→ TASK DETAILS
This exercise asks for the entries to be repeated exactly, without their images.

───── EXCERPTED DATA ─────

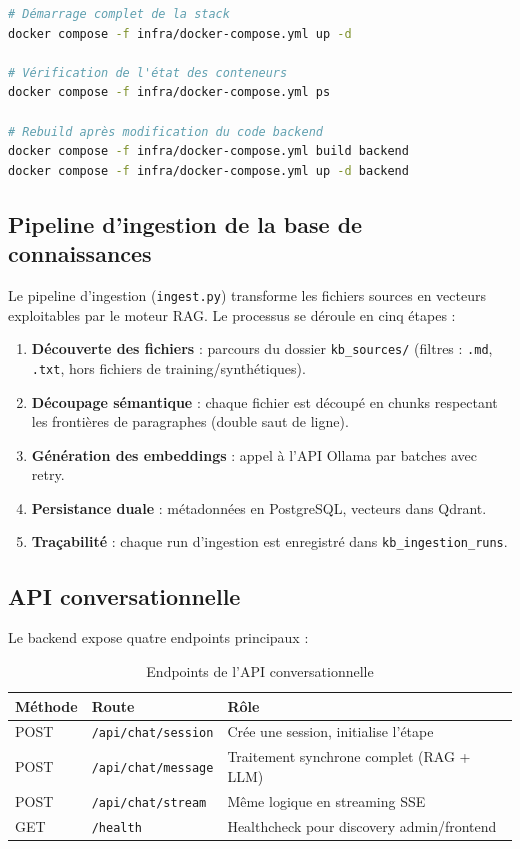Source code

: \documentclass[12pt,a4paper]{report}
\begin{document}
\begin{lstlisting}[language=bash, caption={Démarrage de la stack Docker Compose}, label={lst:docker}]
# Démarrage complet de la stack
docker compose -f infra/docker-compose.yml up -d

# Vérification de l'état des conteneurs
docker compose -f infra/docker-compose.yml ps

# Rebuild après modification du code backend
docker compose -f infra/docker-compose.yml build backend
docker compose -f infra/docker-compose.yml up -d backend
\end{lstlisting}

\subsection{Pipeline d'ingestion de la base de connaissances}

Le pipeline d'ingestion (\texttt{ingest.py}) transforme les fichiers sources en vecteurs
exploitables par le moteur RAG. Le processus se déroule en cinq étapes :

\begin{enumerate}
  \item \textbf{Découverte des fichiers} : parcours du dossier \texttt{kb\_sources/}
  (filtres : \texttt{.md}, \texttt{.txt}, hors fichiers de training/synthétiques).
  \item \textbf{Découpage sémantique} : chaque fichier est découpé en chunks respectant
  les frontières de paragraphes (double saut de ligne).
  \item \textbf{Génération des embeddings} : appel à l'API Ollama par batches avec retry.
  \item \textbf{Persistance duale} : métadonnées en PostgreSQL, vecteurs dans Qdrant.
  \item \textbf{Traçabilité} : chaque run d'ingestion est enregistré dans
  \texttt{kb\_ingestion\_runs}.
\end{enumerate}

\subsection{API conversationnelle}

Le backend expose quatre endpoints principaux :

\begin{table}[H]
\centering
\caption{Endpoints de l'API conversationnelle}
\small
\begin{tabularx}{\textwidth}{|l|l|X|}
\hline
\rowcolor{tableheader}
\textbf{Méthode} & \textbf{Route} & \textbf{Rôle} \\
\hline
POST & \texttt{/api/chat/session} & Crée une session, initialise l'étape \\
\hline
POST & \texttt{/api/chat/message} & Traitement synchrone complet (RAG + LLM) \\
\hline
POST & \texttt{/api/chat/stream} & Même logique en streaming SSE \\
\hline
GET & \texttt{/health} & Healthcheck pour discovery admin/frontend \\
\hline
\end{tabularx}
\label{tab:api}
\end{table}
\end{document}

─────

→ RESPONSE TO THIS EXERCISE
Source code

: \documentclass[12pt,a4paper]{report}
\begin{document}
\begin{lstlisting}[language=bash, caption={Démarrage de la stack Docker Compose}, label={lst:docker}]
# Démarrage complet de la stack
docker compose -f infra/docker-compose.yml up -d

# Vérification de l'état des conteneurs
docker compose -f infra/docker-compose.yml ps

# Rebuild après modification du code backend
docker compose -f infra/docker-compose.yml build backend
docker compose -f infra/docker-compose.yml up -d backend
\end{lstlisting}

\subsection{Pipeline d'ingestion de la base de connaissances}

Le pipeline d'ingestion (\texttt{ingest.py}) transforme les fichiers sources en vecteurs
exploitables par le moteur RAG. Le processus se déroule en cinq étapes :

\begin{enumerate}
  \item \textbf{Découverte des fichiers} : parcours du dossier \texttt{kb\_sources/}
  (filtres : \texttt{.md}, \texttt{.txt}, hors fichiers de training/synthétiques).
  \item \textbf{Découpage sémantique} : chaque fichier est découpé en chunks respectant
  les frontières de paragraphes (double saut de ligne).
  \item \textbf{Génération des embeddings} : appel à l'API Ollama par batches avec retry.
  \item \textbf{Persistance duale} : métadonnées en PostgreSQL, vecteurs dans Qdrant.
  \item \textbf{Traçabilité} : chaque run d'ingestion est enregistré dans
  \texttt{kb\_ingestion\_runs}.
\end{enumerate}

\subsection{API conversationnelle}

Le backend expose quatre endpoints principaux :

\begin{table}[H]
\centering
\caption{Endpoints de l'API conversationnelle}
\small
\begin{tabularx}{\textwidth}{|l|l|X|}
\hline
\rowcolor{tableheader}
\textbf{Méthode} & \textbf{Route} & \textbf{Rôle} \\
\hline
POST & \texttt{/api/chat/session} & Crée une session, initialise l'étape \\
\hline
POST & \texttt{/api/chat/message} & Traitement synchrone complet (RAG + LLM) \\
\hline
POST & \texttt{/api/chat/stream} & Même logique en streaming SSE \\
\hline
GET & \texttt{/health} & Healthcheck pour discovery admin/frontend \\
\hline
\end{tabularx}
\label{tab:api}
\end{table}
\end{document}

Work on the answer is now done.